(Record set Opens)
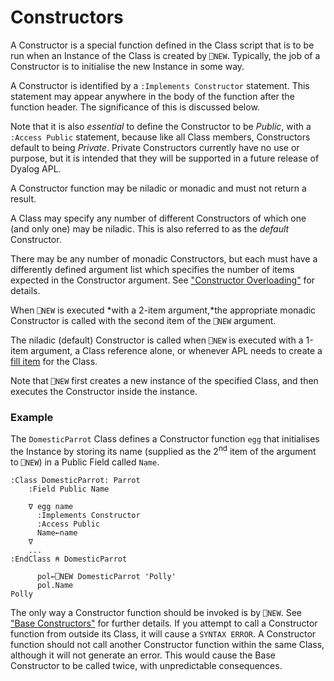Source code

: # Constructors

A Constructor is a special function defined in the Class script that is to be run when an Instance of the Class is created by `⎕NEW`. Typically, the job of a Constructor is to initialise the new Instance in some way.

A Constructor is identified by a `:Implements Constructor` statement. This statement may appear anywhere in the body of the function after the function header. The significance of this is discussed below.

Note that it is also *essential* to define the Constructor to be *Public*, with a `:Access Public` statement, because like all Class members, Constructors default to being *Private*. Private Constructors currently have no use or purpose, but it is intended that they will be supported in a future release of Dyalog APL.

A Constructor function may be niladic or monadic and must not return a result.

A Class may specify any number of different Constructors of which one (and only one) may be niladic. This is also referred to as the *default* Constructor.

There may be any number of monadic Constructors, but each must have a differently defined argument list which specifies the number of items expected in the Constructor argument. See ["Constructor Overloading"](constructor-overloading.md) for details.

When `⎕NEW` is executed *with a 2-item argument,*the appropriate monadic Constructor is called with the second item of the `⎕NEW` argument.

The niladic (default) Constructor is called when `⎕NEW` is executed with a 1-item argument, a Class reference alone, or whenever APL needs to create a [fill item](../../introduction/programmers-guide-introduction/arrays/prototypes-and-fill-items.md) for the Class.

Note that `⎕NEW` first creates a new instance of the specified Class, and then executes the Constructor inside the instance.

### Example

The `DomesticParrot` Class defines a Constructor function `egg` that initialises the Instance by storing its name (supplied as the 2<sup>nd</sup> item of the argument to `⎕NEW`) in a Public Field called `Name`.
```apl
:Class DomesticParrot: Parrot
    :Field Public Name
    
    ∇ egg name
      :Implements Constructor
      :Access Public
      Name←name
    ∇
    ...
:EndClass ⍝ DomesticParrot

```
```apl
      pol←⎕NEW DomesticParrot 'Polly'
      pol.Name
Polly
```

The only way a Constructor function should be invoked is by `⎕NEW`. See ["Base Constructors"](./base-constructors.md) for further details. If you attempt to call a Constructor function  from outside its Class, it will cause a `SYNTAX ERROR`. A Constructor function should not call another Constructor function within the same Class, although it will not generate an error. This would cause the Base Constructor to be called twice, with unpredictable consequences.
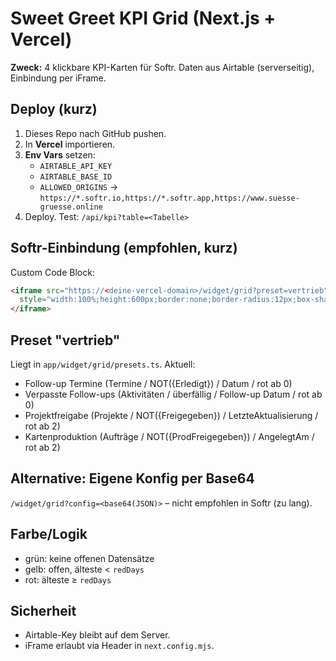 # Sweet Greet KPI Grid (Next.js + Vercel)

**Zweck:** 4 klickbare KPI-Karten für Softr. Daten aus Airtable (serverseitig), Einbindung per iFrame.

## Deploy (kurz)
1. Dieses Repo nach GitHub pushen.
2. In **Vercel** importieren.
3. **Env Vars** setzen:
   - `AIRTABLE_API_KEY`
   - `AIRTABLE_BASE_ID`
   - `ALLOWED_ORIGINS` → `https://*.softr.io,https://*.softr.app,https://www.suesse-gruesse.online`
4. Deploy. Test: `/api/kpi?table=<Tabelle>`

## Softr-Einbindung (empfohlen, kurz)
Custom Code Block:
```html
<iframe src="https://<deine-vercel-domain>/widget/grid?preset=vertrieb"
  style="width:100%;height:600px;border:none;border-radius:12px;box-shadow:0 2px 10px rgba(0,0,0,0.06);">
</iframe>
```

## Preset "vertrieb"
Liegt in `app/widget/grid/presets.ts`. Aktuell:
- Follow-up Termine (Termine / NOT({Erledigt}) / Datum / rot ab 0)
- Verpasste Follow-ups (Aktivitäten / überfällig / Follow-up Datum / rot ab 0)
- Projektfreigabe (Projekte / NOT({Freigegeben}) / LetzteAktualisierung / rot ab 2)
- Kartenproduktion (Aufträge / NOT({ProdFreigegeben}) / AngelegtAm / rot ab 2)

## Alternative: Eigene Konfig per Base64
`/widget/grid?config=<base64(JSON)>` – nicht empfohlen in Softr (zu lang).

## Farbe/Logik
- grün: keine offenen Datensätze
- gelb: offen, älteste < `redDays`
- rot: älteste ≥ `redDays`

## Sicherheit
- Airtable-Key bleibt auf dem Server.
- iFrame erlaubt via Header in `next.config.mjs`.
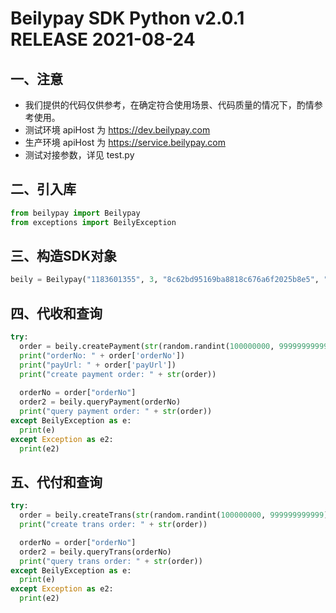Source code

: # Beilypay SDK Python v2.0.1 RELEASE 2021-08-24


## 一、注意
   - 我们提供的代码仅供参考，在确定符合使用场景、代码质量的情况下，酌情参考使用。
   - 测试环境 apiHost 为 https://dev.beilypay.com
   - 生产环境 apiHost 为 https://service.beilypay.com
   - 测试对接参数，详见 test.py


## 二、引入库

```python
from beilypay import Beilypay
from exceptions import BeilyException
```

## 三、构造SDK对象

```python
beily = Beilypay("1183601355", 3, "8c62bd95169ba8818c676a6f2025b8e5", "https://dev.beilypay.com")
```

## 四、代收和查询
```python
try:
  order = beily.createPayment(str(random.randint(100000000, 999999999999)), "111", "http://www.baidu.com/", "http://www.baidu.com/", "userId111", "userName111" )
  print("orderNo: " + order['orderNo'])
  print("payUrl: " + order['payUrl'])
  print("create payment order: " + str(order))
  
  orderNo = order["orderNo"]
  order2 = beily.queryPayment(orderNo)
  print("query payment order: " + str(order))  
except BeilyException as e:
  print(e)
except Exception as e2:
  print(e2)
```

## 五、代付和查询
```python
try: 
  order = beily.createTrans(str(random.randint(100000000, 999999999999)), 123, "http://www.baidu.com/notifyUrl", "Card", "account", "owner", "bankcode", "ifsc", "this is address")
  print("create trans order: " + str(order))

  orderNo = order["orderNo"]
  order2 = beily.queryTrans(orderNo)
  print("query trans order: " + str(order))
except BeilyException as e:
  print(e)
except Exception as e2:
  print(e2)
```

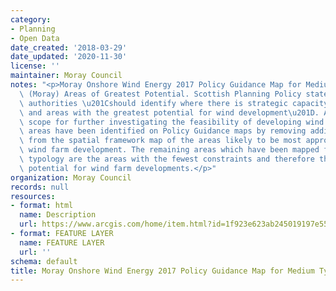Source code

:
```yaml
---
category:
- Planning
- Open Data
date_created: '2018-03-29'
date_updated: '2020-11-30'
license: ''
maintainer: Moray Council
notes: "<p>Moray Onshore Wind Energy 2017 Policy Guidance Map for Medium Typologies\
  \ (Moray) Areas of Greatest Potential. Scottish Planning Policy states that planning\
  \ authorities \u201Cshould identify where there is strategic capacity for wind farms,\
  \ and areas with the greatest potential for wind development\u201D. Areas of greatest\
  \ scope for further investigating the feasibility of developing wind farms. These\
  \ areas have been identified on Policy Guidance maps by removing additional constraints\
  \ from the spatial framework map of the areas likely to be most appropriate for\
  \ wind farm development. The remaining areas which have been mapped for each development\
  \ typology are the areas with the fewest constraints and therefore the greatest\
  \ potential for wind farm developments.</p>"
organization: Moray Council
records: null
resources:
- format: html
  name: Description
  url: https://www.arcgis.com/home/item.html?id=1f923e623ab245019197e556c1a31daf
- format: FEATURE LAYER
  name: FEATURE LAYER
  url: ''
schema: default
title: Moray Onshore Wind Energy 2017 Policy Guidance Map for Medium Typologies (Moray)
---
```

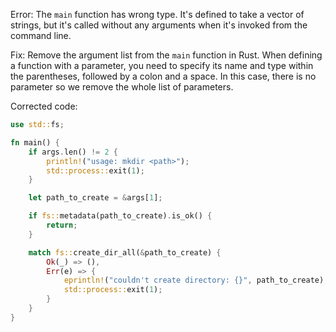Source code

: Error: The `main` function has wrong type. It's defined to take a vector of strings, but it's called without any arguments when it's invoked from the command line.

Fix: Remove the argument list from the `main` function in Rust. When defining a function with a parameter, you need to specify its name and type within the parentheses, followed by a colon and a space. In this case, there is no parameter so we remove the whole list of parameters.

Corrected code:

```rs
use std::fs;

fn main() {
    if args.len() != 2 {
        println!("usage: mkdir <path>");
        std::process::exit(1);
    }

    let path_to_create = &args[1];

    if fs::metadata(path_to_create).is_ok() {
        return;
    }

    match fs::create_dir_all(&path_to_create) {
        Ok(_) => (),
        Err(e) => {
            eprintln!("couldn't create directory: {}", path_to_create);
            std::process::exit(1);
        }
    }
}
```
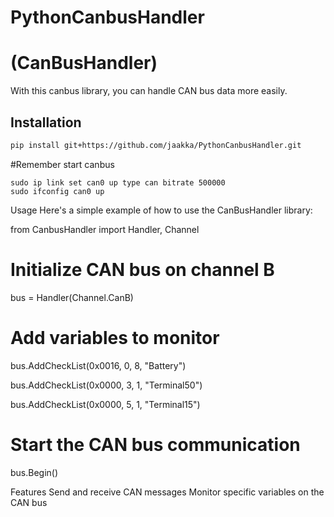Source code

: # PythonCanbusHandler
# (CanBusHandler)

With this canbus library, you can handle CAN bus data more easily.

## Installation

```bash
pip install git+https://github.com/jaakka/PythonCanbusHandler.git

```
#Remember start canbus
```
sudo ip link set can0 up type can bitrate 500000
sudo ifconfig can0 up
```

Usage
Here's a simple example of how to use the CanBusHandler library:

from CanbusHandler import Handler, Channel

# Initialize CAN bus on channel B
bus = Handler(Channel.CanB)

# Add variables to monitor
bus.AddCheckList(0x0016, 0, 8, "Battery")

bus.AddCheckList(0x0000, 3, 1, "Terminal50")

bus.AddCheckList(0x0000, 5, 1, "Terminal15")

# Start the CAN bus communication
bus.Begin()

Features
Send and receive CAN messages
Monitor specific variables on the CAN bus

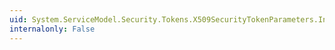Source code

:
```yaml
---
uid: System.ServiceModel.Security.Tokens.X509SecurityTokenParameters.InitializeSecurityTokenRequirement(System.IdentityModel.Selectors.SecurityTokenRequirement)
internalonly: False
---
```

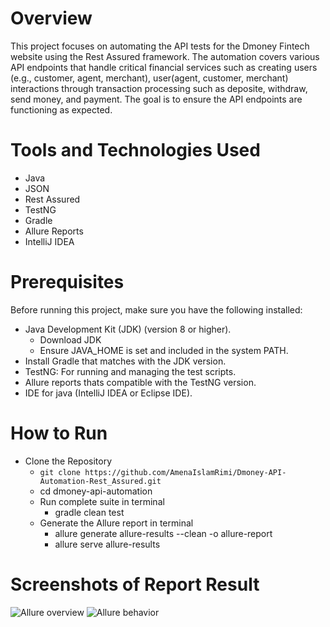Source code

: # Overview
This project focuses on automating the API tests for the Dmoney Fintech website using the Rest Assured framework. The automation covers various API endpoints that handle critical financial services such as creating users (e.g., customer, agent, merchant), user(agent, customer, merchant) interactions through transaction processing such as deposite, withdraw, send money, and payment. The goal is to ensure the API endpoints are functioning as expected.

# Tools and Technologies Used
- Java
- JSON
- Rest Assured 
- TestNG
- Gradle
- Allure Reports
- IntelliJ IDEA

# Prerequisites
Before running this project, make sure you have the following installed:
- Java Development Kit (JDK) (version 8 or higher).
  - Download JDK
  - Ensure JAVA_HOME is set and included in the system PATH.
- Install Gradle that matches with the JDK version.
- TestNG: For running and managing the test scripts.
- Allure reports thats compatible with the TestNG version.
- IDE for java (IntelliJ IDEA or Eclipse IDE).

# How to Run
- Clone the Repository
  - ```git clone https://github.com/AmenaIslamRimi/Dmoney-API-Automation-Rest_Assured.git```
  - cd dmoney-api-automation
  - Run complete suite in terminal
    - gradle clean test
  - Generate the Allure report in terminal
    - allure generate allure-results --clean -o allure-report
    - allure serve allure-results

# Screenshots of Report Result
![Allure overview](https://i.postimg.cc/GhxK5SGT/allure-overview-restassured.png)
![Allure behavior](https://i.postimg.cc/4dcbb8Xd/allure-behavior-restassured.png)


      
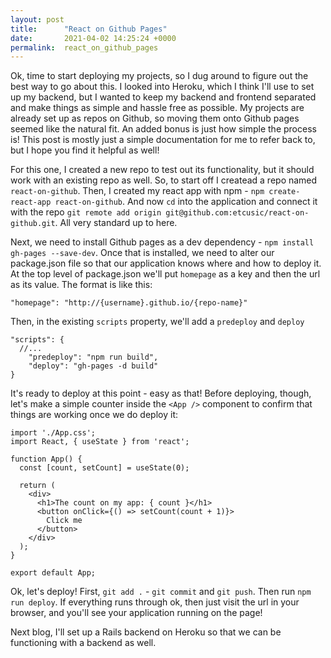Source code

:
```yaml
---
layout: post
title:      "React on Github Pages"
date:       2021-04-02 14:25:24 +0000
permalink:  react_on_github_pages
---
```



Ok, time to start deploying my projects, so I dug around to figure out the best way to go about this. I looked into Heroku, which I think I'll use to set up my backend, but I wanted to keep my backend and frontend separated and make things as simple and hassle free as possible. My projects are already set up as repos on Github, so moving them onto Github pages seemed like the natural fit. An added bonus is just how simple the process is! This post is mostly just a simple documentation for me to refer back to, but I hope you find it helpful as well!

For this one, I created a new repo to test out its functionality, but it should work with an existing repo as well. So, to start off I createad a repo named `react-on-github`. Then, I created my react app with npm - `npm create-react-app react-on-github`. And now `cd` into the application and connect it with the repo `git remote add origin git@github.com:etcusic/react-on-github.git`. All very standard up to here. 

Next, we need to install Github pages as a dev dependency - `npm install gh-pages --save-dev`. Once that is installed, we need to alter our package.json file so that our application knows where and how to deploy it. At the top level of package.json we'll put `homepage` as a key and then the url as its value. The format is like this:
```
"homepage": "http://{username}.github.io/{repo-name}"
``` 
Then, in the existing `scripts` property, we'll add a `predeploy` and `deploy` 
```
"scripts": {
  //...
	"predeploy": "npm run build",
	"deploy": "gh-pages -d build"
}
```
It's ready to deploy at this point - easy as that! Before deploying, though, let's make a simple counter inside the `<App />` component to confirm that things are working once we do deploy it:
```
import './App.css';
import React, { useState } from 'react';

function App() {
  const [count, setCount] = useState(0);

  return (
    <div>
      <h1>The count on my app: { count }</h1> 
      <button onClick={() => setCount(count + 1)}>
        Click me
      </button>
    </div>
  );
}

export default App;
```
Ok, let's deploy! First, `git add .` - `git commit` and `git push`. Then run `npm run deploy`. If everything runs through ok, then just visit the url in your browser, and you'll see your application running on the page!

Next blog, I'll set up a Rails backend on Heroku so that we can be functioning with a backend as well.

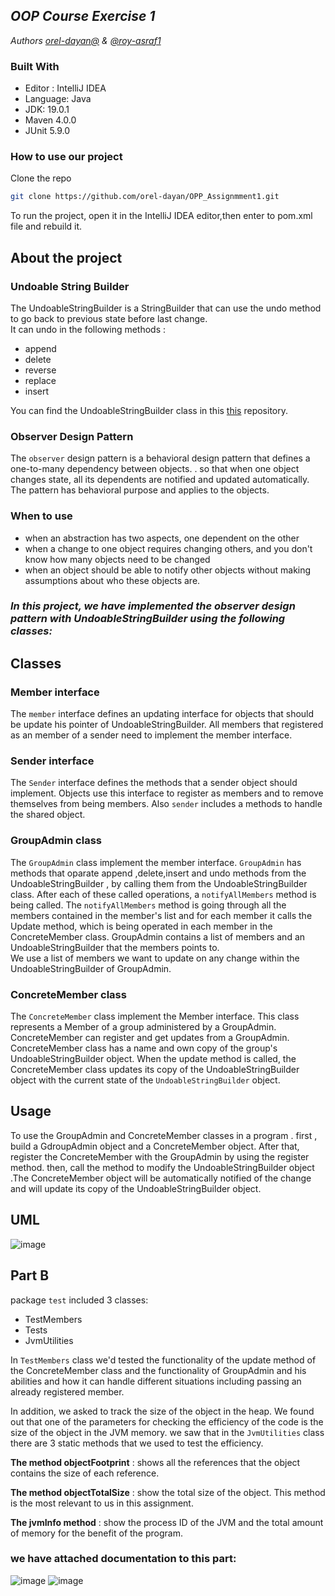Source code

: 
## _OOP Course Exercise 1_
_Authors [orel-dayan@]() & [@roy-asraf1](https://github.com/roy-asraf1)_


### Built With

* Editor : IntelliJ IDEA
* Language: Java
* JDK: 19.0.1
* Maven 4.0.0
* JUnit 5.9.0

### How to use our project

Clone the repo
   ```sh
   git clone https://github.com/orel-dayan/OPP_Assignmment1.git
   ```

To run the project, open it in the IntelliJ IDEA editor,then enter to pom.xml file and rebuild it.


## About the project

### Undoable String Builder

The UndoableStringBuilder is a StringBuilder that can use the undo method to go back to previous state before last change.   
It can undo in the following methods :
- append
- delete
- reverse
- replace
- insert


You can find the UndoableStringBuilder class in this [this](https://github.com/orel-dayan/assigment-0) repository.  

### Observer Design Pattern
The `observer` design pattern is a behavioral design pattern that defines a one-to-many dependency between objects. .
so that when one object changes state, all its dependents are notified and updated automatically. The pattern has behavioral purpose and applies to the objects.

### When to use
- when an abstraction has two aspects, one dependent on the other
- when a change to one object requires changing others, and you don't know how many objects need to be changed
- when an object should be able to notify other objects without making assumptions about who these objects are.

### _In this project, we have implemented the observer design pattern with UndoableStringBuilder using the following classes:_

## Classes

### Member interface
The `member` interface defines an updating interface for objects that should be update his pointer of UndoableStringBuilder.
All members that registered as an member of a sender need to implement the member interface.


### Sender interface
The `Sender` interface defines the methods that a sender object should implement.
Objects use this interface to register as members and to remove themselves from being members.
Also `sender` includes a methods to handle the shared object.

### GroupAdmin class
The `GroupAdmin` class implement the member interface.
`GroupAdmin` has methods that oparate  append ,delete,insert and undo methods from the UndoableStringBuilder , by calling them from the UndoableStringBuilder class.
After each of these called operations, a `notifyAllMembers` method is being called.
The `notifyAllMembers` method is going through all the members contained in the member's list and for each member it calls the Update method, which is being operated in each member in the ConcreteMember class.
GroupAdmin contains a list of members and an UndoableStringBuilder that the members points to.  
We use a list of members we want to update on any change within the UndoableStringBuilder of GroupAdmin.



### ConcreteMember class
The `ConcreteMember` class implement the Member interface.
This class represents a Member of a group administered by a GroupAdmin.
ConcreteMember can register and get updates from a GroupAdmin.
ConcreteMember class has a name and own copy of the group's UndoableStringBuilder object.
When the update method is called, the ConcreteMember class updates its  copy of the UndoableStringBuilder object with the current state of the `UndoableStringBuilder` object.

## Usage

To use the GroupAdmin and ConcreteMember classes in a program . first , build a GdroupAdmin object and a ConcreteMember object.
After that, register the ConcreteMember with the GroupAdmin by using the register method. then, call the method to modify the UndoableStringBuilder object .The ConcreteMember object will be automatically notified of the change and will update its copy of the UndoableStringBuilder object.

## UML

![image](https://user-images.githubusercontent.com/117816462/209931065-8595769d-9583-4091-9853-56949330a881.png)


## Part B

package `test` included 3 classes:
- TestMembers
- Tests
- JvmUtilities

In `TestMembers` class  we'd tested the functionality of the update method of the ConcreteMember class and the functionality of GroupAdmin and his abilities and how it can handle different situations including passing an already registered member. 

In addition, we asked to track the size of the object in the heap. 
We found out that one of the parameters for checking the efficiency of the code is the size of the object in the JVM memory. 
we saw that in the `JvmUtilities` class there are 3 static methods that we used to test the efficiency.

__The method objectFootprint__ : shows all the references that the object contains the size of each reference.

__The method objectTotalSize__ : show the total size of the object. This method is the most relevant to us in this assignment.

__The jvmInfo method__ : show the process ID of the JVM and the total amount of memory for the benefit of the program.  
 ### we have attached documentation to this part:

![image](https://user-images.githubusercontent.com/117816462/209931835-c5a5b83a-a74b-45c6-9c66-00660a0aa864.png)
![image](https://user-images.githubusercontent.com/117816462/209931915-1d97af94-0dbc-437c-9f47-186962a62e4e.png)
(Record set Closes)
● Work required:
Please give again the entries word for word, starting at the first line and ending with the line that contains "A Constructor is identified"; include both of those lines but none of the pictures.

● Response to this task:
Source code

: # Constructors

A Constructor is a special function defined in the Class script that is to be run when an Instance of the Class is created by `⎕NEW`. Typically, the job of a Constructor is to initialise the new Instance in some way.

A Constructor is identified by a `:Implements Constructor` statement. This statement may appear anywhere in the body of the function after the function header. The significance of this is discussed below.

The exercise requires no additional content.